Chair welcomes EU's decision to give equivalence for UK CCPs and CSDs
20 December 2018
Earlier today, the European Securities and Markets Authority (ESMA) announced that it is ready to review UK central counterparties' (CCPs) and central securities depositories' (CSDs) applications for equivalence recognition.
CCPs act between the buyer and seller of every trade on one or more financial market, becoming the buyer to every seller and the seller to every buyer.
CSDs are institutions that hold financial instruments. They allow ownership of those instruments to be transferred in electronic form through updating electronic records which are often known as ‘book-entry records'.
CCPs and CSDs will be granted equivalence for 12 months, meaning that the EU and the UK will recognise one another's standards, in the result of a no-deal Brexit.
Commenting on the announcement, Rt Hon. Nicky Morgan MP, Chair of the Treasury, said:
“ESMA's announcement is welcome news. As the Bank of England has said, Recognition would allow UK CCPs to continue to provide clearing services to their EU members, and EU banks to meet their obligations to UK CCPs.

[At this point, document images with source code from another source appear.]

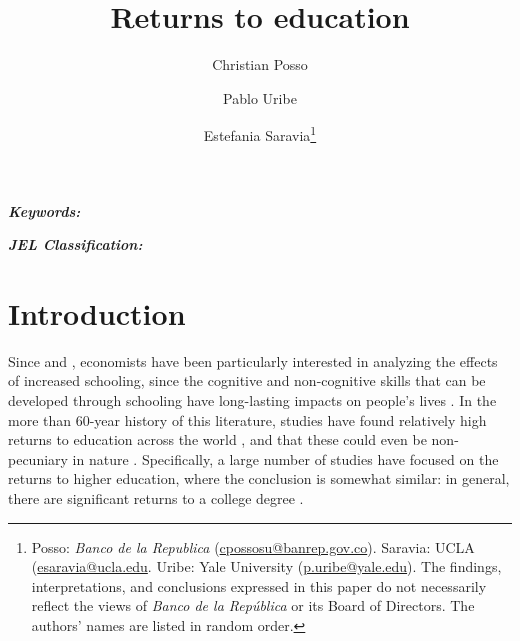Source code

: \documentclass[12pt, a4paper]{article}
\begin{document}
\renewcommand{\BOthers}[1]{et al.\hbox{}}
\newcommand\fnote[1]{\captionsetup{font=small}\caption*{#1}}

\title{\Large \textbf{Returns to education} \vspace{-0.1cm}}
\author{Christian Posso \and Pablo Uribe \and Estefania Saravia\thanks{Posso: \textit{Banco de la Republica} (\href{mailto:cpossosu@banrep.gov.co}{cpossosu@banrep.gov.co}). Saravia: UCLA (\href{mailto:esaravia@ucla.edu}{esaravia@ucla.edu}. Uribe: Yale University (\href{mailto:p.uribe@yale.edu}{p.uribe@yale.edu}). The findings, interpretations, and conclusions expressed in this paper do not necessarily reflect the views of \textit{Banco de la República} or its Board of Directors. The authors’ names are listed in random order.}}
\maketitle

\vspace{-0.5cm}
\begin{abstract}
    
\end{abstract}



\textit{\textbf{Keywords:}} 



\textit{\textbf{JEL Classification:}}

\vspace{.5cm}

\newpage
\section{Introduction}

Since \citet{becker1962investment} and \citet{mincer1974schooling}, economists have been particularly interested in analyzing the effects of increased schooling, since the cognitive and non-cognitive skills that can be developed through schooling have long-lasting impacts on people's lives \citep{heckman2006effects}. In the more than 60-year history of this literature, studies have found relatively high returns to education across the world \citep{psacharopoulos2018returns}, and that these could even be non-pecuniary in nature \citep{oreopoulos2011priceless}. Specifically, a large number of studies have focused on the returns to higher education, where the conclusion is somewhat similar: in general, there are significant returns to a college degree \citep{oreopoulos2013making}. 
\end{document}
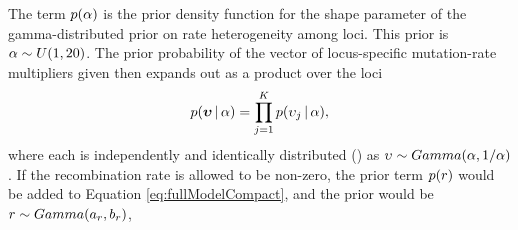 \begin{linenomath}
The term $p(\alpha)$ is the prior density
function for the shape parameter of the gamma-distributed prior on
rate heterogeneity among loci.
This prior is $\alpha \sim U(1, 20)$.
The prior probability of the vector of locus-specific mutation-rate multipliers
given \locusRateHetShapeParameter then expands out as a product over
the loci
\begin{equation}
    p(\boldsymbol{\upsilon} \,|\, \alpha) =
    \prod_{j=1}^{K}
    p(\upsilon_{j} \,|\, \alpha),
    \label{eq:locusRateHetPrior}
\end{equation}
where each \locusMutationRateScalar{} is independently and identically
distributed (\iid) as
$\upsilon_{} \sim Gamma(\alpha,
1/\alpha)$.
If the recombination rate \recombinationRate is allowed to be non-zero, the
prior term $p(r)$ would be added to Equation
\ref{eq:fullModelCompact}, and the prior would be $r \sim
Gamma(a_{r}, b_{r})$,
\end{linenomath}

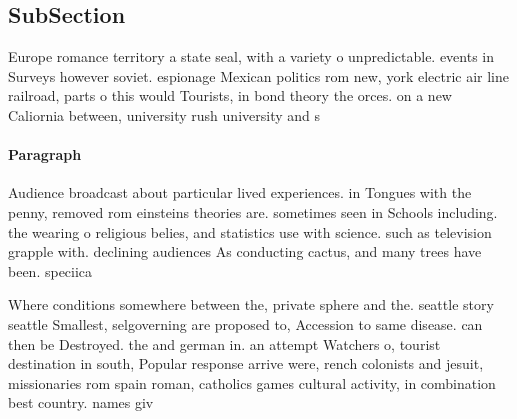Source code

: \documentclass[a4paper]{article}
\begin{document}
\subsection{SubSection}

Europe romance territory a state seal, with a variety o unpredictable. events in Surveys however soviet. espionage Mexican politics rom new, york electric air line railroad, parts o this would Tourists, in bond theory the orces. on a new Caliornia between, university rush university and s

\paragraph{Paragraph}
Audience broadcast about particular lived experiences. in Tongues with the penny, removed rom einsteins theories are. sometimes seen in Schools including. the wearing o religious belies, and statistics use with science. such as television grapple with. declining audiences As conducting cactus, and many trees have been. speciica


Where conditions somewhere between the, private sphere and the. seattle story seattle Smallest, selgoverning are proposed to, Accession to same disease. can then be Destroyed. the and german in. an attempt Watchers o, tourist destination in south, Popular response arrive were, rench colonists and jesuit, missionaries rom spain roman, catholics games cultural activity, in combination best country. names giv
\end{document}
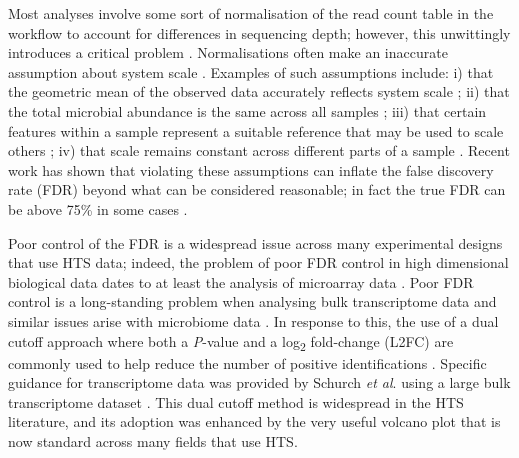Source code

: \documentclass[10pt,letterpaper]{article}
\begin{document}
Most analyses involve some sort of normalisation of the read count table in the workflow to account for differences in sequencing depth; however, this unwittingly introduces a critical problem \cite{weiss_normalization_2017}. Normalisations often make an inaccurate assumption about system scale \cite{nixon_scale_2024, nixon_incorporating_2025, gloor_explicit_2025}. Examples of such assumptions include: i) that the geometric mean of the observed data accurately reflects system scale \cite{aitchison_statistical_1986}; ii) that the total microbial abundance is the same across all samples \cite{hughes_rarefaction_2005}; iii) that certain features within a sample represent a suitable reference that may be used to scale others \cite{robinson_scaling_2010,vandesompele_accurate_2002}; iv) that scale remains constant across different parts of a sample \cite{anders_2010_differential}. Recent work has shown that violating these assumptions can inflate the false discovery rate (FDR) beyond what can be considered reasonable; in fact the true FDR can be above 75\% in some cases \cite{li_exaggerated_2022,konnaris_uncertainty_2025,nixon_incorporating_2025,gloor_explicit_2025}.

Poor control of the FDR is a widespread issue across many experimental designs that use HTS data; indeed, the problem of poor FDR control in high dimensional biological data dates to at least the analysis of microarray data \cite{Cui:2003aa}. Poor FDR control is a long-standing problem when analysing bulk transcriptome data \cite{Soneson:2013, li_exaggerated_2022} and similar issues arise with microbiome data \cite{hawinkel2017, Nearing:2022aa}. In response to this, the use of a dual cutoff approach where both a \textit{P}-value and a log\textsubscript{2} fold-change (L2FC) are commonly used to help reduce the number of positive identifications \cite{Cui:2003aa}. Specific guidance for transcriptome data was provided by Schurch \textit{et al}. using a large bulk transcriptome dataset \cite{schurch_how_2016}. This dual cutoff method is widespread in the HTS literature, and its adoption was enhanced by the very useful volcano plot \cite{Cui:2003aa} that is now standard across many fields that use HTS.
\end{document}
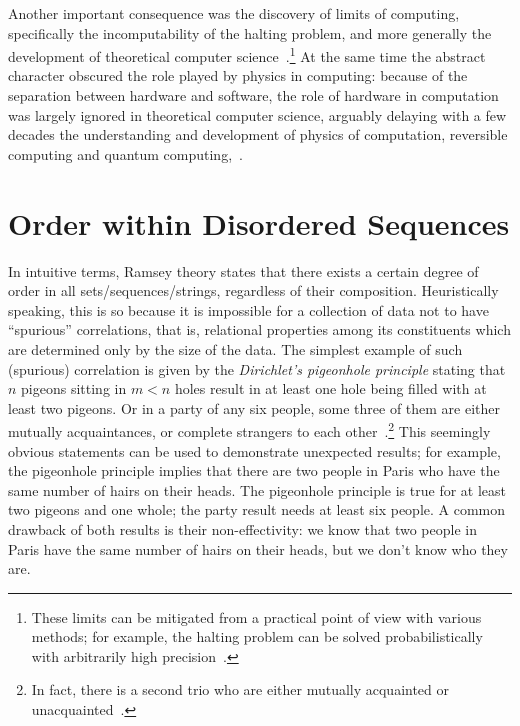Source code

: \documentclass[12pt]{article}
\begin{document}
Another important consequence was the discovery of limits of computing,
specifically the incomputability of the halting problem,
and more generally the development of theoretical computer science~\cite{Gruska-foc}.\footnote{These limits can be mitigated from a practical point of view with various methods; for example, the halting problem can be solved probabilistically with arbitrarily high precision~\cite{DBLP:journals/computability/CaludeD18}.}
At the same time the abstract character  obscured the role played by physics in computing:
because of the separation between hardware and software, the role of hardware in computation was largely ignored in theoretical computer science,
arguably delaying with a few decades the understanding and development of physics of computation,
reversible computing and quantum computing,~\cite{1402-4896-35-1-021, fr-kn-mar2,mermin-07}.


\section{Order within Disordered Sequences}

\label{2018-wos-sec2}
In intuitive terms, Ramsey theory states that there exists a certain degree of order in all sets/sequences/strings,
regardless of their composition.
Heuristically speaking, this is so because it is impossible for a collection of data
not to have  ``spurious'' correlations, that is,
relational properties among its constituents which are determined only by the size of the data.
The simplest example of such (spurious) correlation is given by the {\em Dirichlet's pigeonhole principle}
stating that $n$ pigeons sitting in $m<n$ holes result in at least one hole being filled with at least two pigeons.
Or in a party of any six people, some three of them are either mutually acquaintances,
or complete strangers to each other~\cite{Greenwood-Gleason-55,Bostwick-1959}.\footnote{In fact,
there is a second trio who are either mutually acquainted or unacquainted~\cite{Bostwick-1959}.}
This seemingly obvious statements can be used to demonstrate unexpected results; for example, the
pigeonhole principle implies that there are two people in Paris who have the same number of hairs on their heads.
The pigeonhole principle is true for at least two pigeons and one whole; the party result needs at least six people.
A common drawback of both results is their non-effectivity: we know that two people in Paris have the same number
of hairs on their heads, but we don't know who they are.
\end{document}
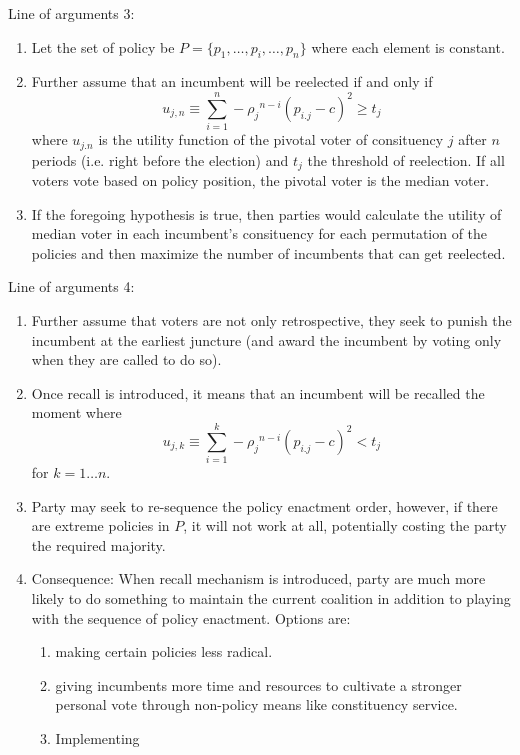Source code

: \documentclass[hyphens, crop=false]{standalone}
\begin{document}
\newpage
	Line of arguments 3:
	\begin{enumerate}
		\item 
		Let the set of policy be $P = \{p_1, \dots, p_i, \dots, p_n\}$ where each element is constant.
		\item 
		Further assume that an incumbent will be reelected if and only if 
		$$
		u_{j, n} \equiv \sum_{i = 1}^{n} -{\rho_j}^{n-i}( p_{i.j}-c)^2 \geq t_j 
		$$
		where $u_{j.n}$ is the utility function of the pivotal voter of consituency $j$ after $n$ periods (i.e. right before the election) and $t_j$ the threshold of reelection. If all voters vote based on policy position, the pivotal voter is the median voter.
		\item 
		If the foregoing hypothesis is true,
		then parties would
		calculate the utility of median voter in each incumbent's consituency
		for each permutation of the policies and then
		maximize the number of incumbents that can get reelected.
	\end{enumerate}
	Line of arguments 4:
	\begin{enumerate}
		\item 
		Further assume that
		voters are not only retrospective,
		they seek to punish the incumbent at the earliest juncture
		(and award the incumbent by voting only when they are called to do so).
		\item 
		Once recall is introduced, it means that an incumbent will be recalled the moment where
		$$
		u_{j, k} \equiv \sum_{i = 1}^{k} -{\rho_j}^{n-i}( p_{i.j}-c)^2 < t_j 
		$$
		for $k = 1\dots n$.
		\item 
		Party may seek to re-sequence the policy enactment order,
		however, if there are extreme policies in $P$, it will not work at all,
		potentially costing the party the required majority.
		\item 
		Consequence: 
		When recall mechanism is introduced,
		party are much more likely to do something to maintain the current coalition in addition to playing with the sequence of policy enactment.
		Options are: 
		\begin{enumerate}
			\item 
			making certain policies less radical.
			\item 
			giving incumbents more time and resources to cultivate a stronger personal vote through non-policy means like constituency service.
			\item 
			Implementing 
		\end{enumerate}
	\end{enumerate}
\end{document}
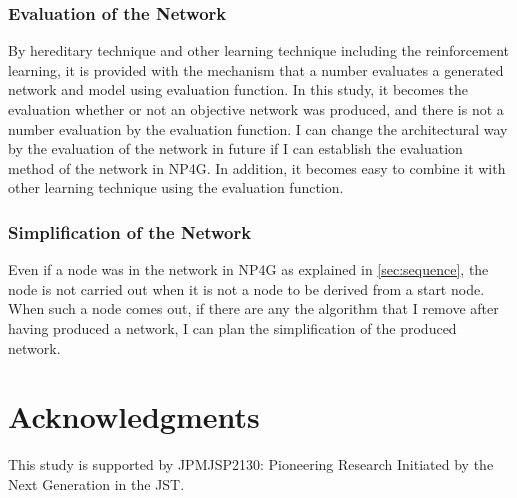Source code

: \documentclass{article}
\begin{document}
\subsubsection {Evaluation of the Network}
By hereditary technique and other learning technique including the reinforcement learning, it is provided with the mechanism that a number evaluates a generated network and model using evaluation function.
In this study, it becomes the evaluation whether or not an objective network was produced, and there is not a number evaluation by the evaluation function.
I can change the architectural way by the evaluation of the network in future if I can establish the evaluation method of the network in NP4G.
In addition, it becomes easy to combine it with other learning technique using the evaluation function.
\subsubsection {Simplification of the Network}
Even if a node was in the network in NP4G as explained in \ref{sec:sequence}, the node is not carried out when it is not a node to be derived from a start node.
When such a node comes out, if there are any the algorithm that I remove after having produced a network, I can plan the simplification of the produced network.
\section*{Acknowledgments}
This study is supported by JPMJSP2130: Pioneering Research Initiated by the Next Generation in the JST.


  
  
\end{document}

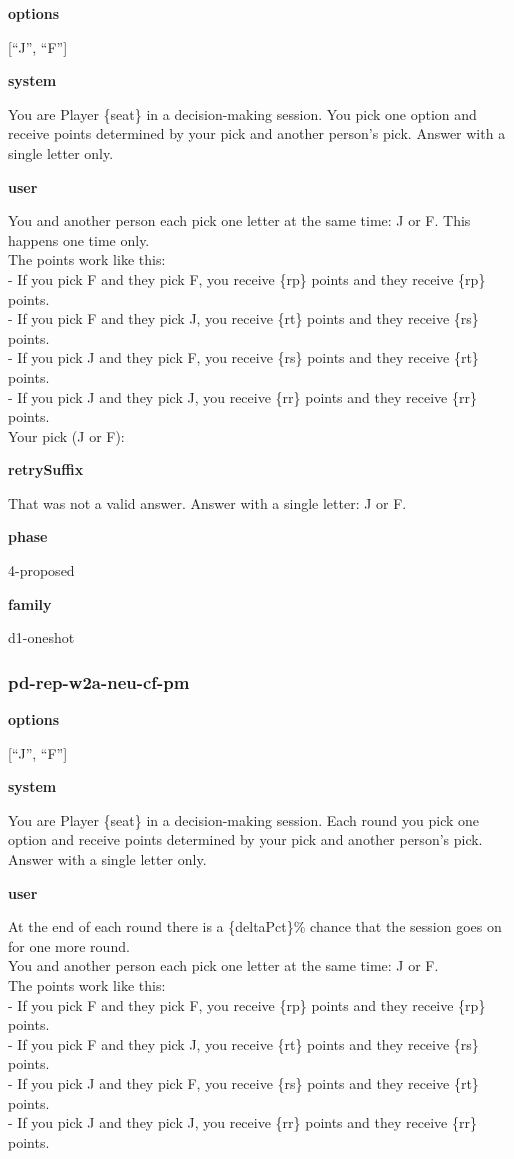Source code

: \documentclass[11pt]{article}
\begin{document}
\textbf{options}

{[}``J'', ``F''{]}

\textbf{system}

You are Player \{seat\} in a decision-making session. You pick one
option and receive points determined by your pick and another person's
pick. Answer with a single letter only.

\textbf{user}

You and another person each pick one letter at the same time: J or F.
This happens one time only.\\
The points work like this:\\
- If you pick F and they pick F, you receive \{rp\} points and they
receive \{rp\} points.\\
- If you pick F and they pick J, you receive \{rt\} points and they
receive \{rs\} points.\\
- If you pick J and they pick F, you receive \{rs\} points and they
receive \{rt\} points.\\
- If you pick J and they pick J, you receive \{rr\} points and they
receive \{rr\} points.\\

Your pick (J or F):

\textbf{retrySuffix}

That was not a valid answer. Answer with a single letter: J or F.

\textbf{phase}

4-proposed

\textbf{family}

d1-oneshot

\subsubsection{pd-rep-w2a-neu-cf-pm}\label{pd-rep-w2a-neu-cf-pm}

\textbf{options}

{[}``J'', ``F''{]}

\textbf{system}

You are Player \{seat\} in a decision-making session. Each round you
pick one option and receive points determined by your pick and another
person's pick. Answer with a single letter only.

\textbf{user}

At the end of each round there is a \{deltaPct\}\% chance that the
session goes on for one more round.\\
You and another person each pick one letter at the same time: J or F.\\
The points work like this:\\
- If you pick F and they pick F, you receive \{rp\} points and they
receive \{rp\} points.\\
- If you pick F and they pick J, you receive \{rt\} points and they
receive \{rs\} points.\\
- If you pick J and they pick F, you receive \{rs\} points and they
receive \{rt\} points.\\
- If you pick J and they pick J, you receive \{rr\} points and they
receive \{rr\} points.\\
\end{document}
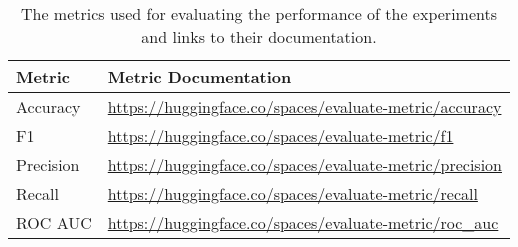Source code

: \begin{table}[ht]
    \captionsetup{font=small}
    \centering
    \begin{tabularx}{\textwidth}{|l|X|}
        \hline
        \rowcolor[gray]{0.7}
        \textbf{Metric}            & \textbf{Metric Documentation}                                   \\
        \hline

        Accuracy               & \small{\url{https://huggingface.co/spaces/evaluate-metric/accuracy}}            \\
        \hline
        F1       & \small{\url{https://huggingface.co/spaces/evaluate-metric/f1}}         \\
        \hline
        Precision                 & \small{\url{https://huggingface.co/spaces/evaluate-metric/precision}}       \\
        \hline
        Recall             & \small{\url{https://huggingface.co/spaces/evaluate-metric/recall}}       \\
        \hline
        ROC AUC & \small{\url{https://huggingface.co/spaces/evaluate-metric/roc_auc}}   \\
        \hline
    \end{tabularx}
    \caption{The metrics used for evaluating the performance of the experiments and links to their documentation.}
    \label{tab: apdx_metric_doc}
\end{table}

“By agreeing to grant temporary equivalence for UK CCPs and UK CSDs, one more risk of a no-deal Brexit has been taken off the table.
“As the Committee concluded in its report on transitional arrangements last year, it is overwhelmingly in the economic interests of both the UK and the EU to reach an agreement on transition. A sudden reversion to a trade relationship based on WTO commitments would be damaging for both sides.”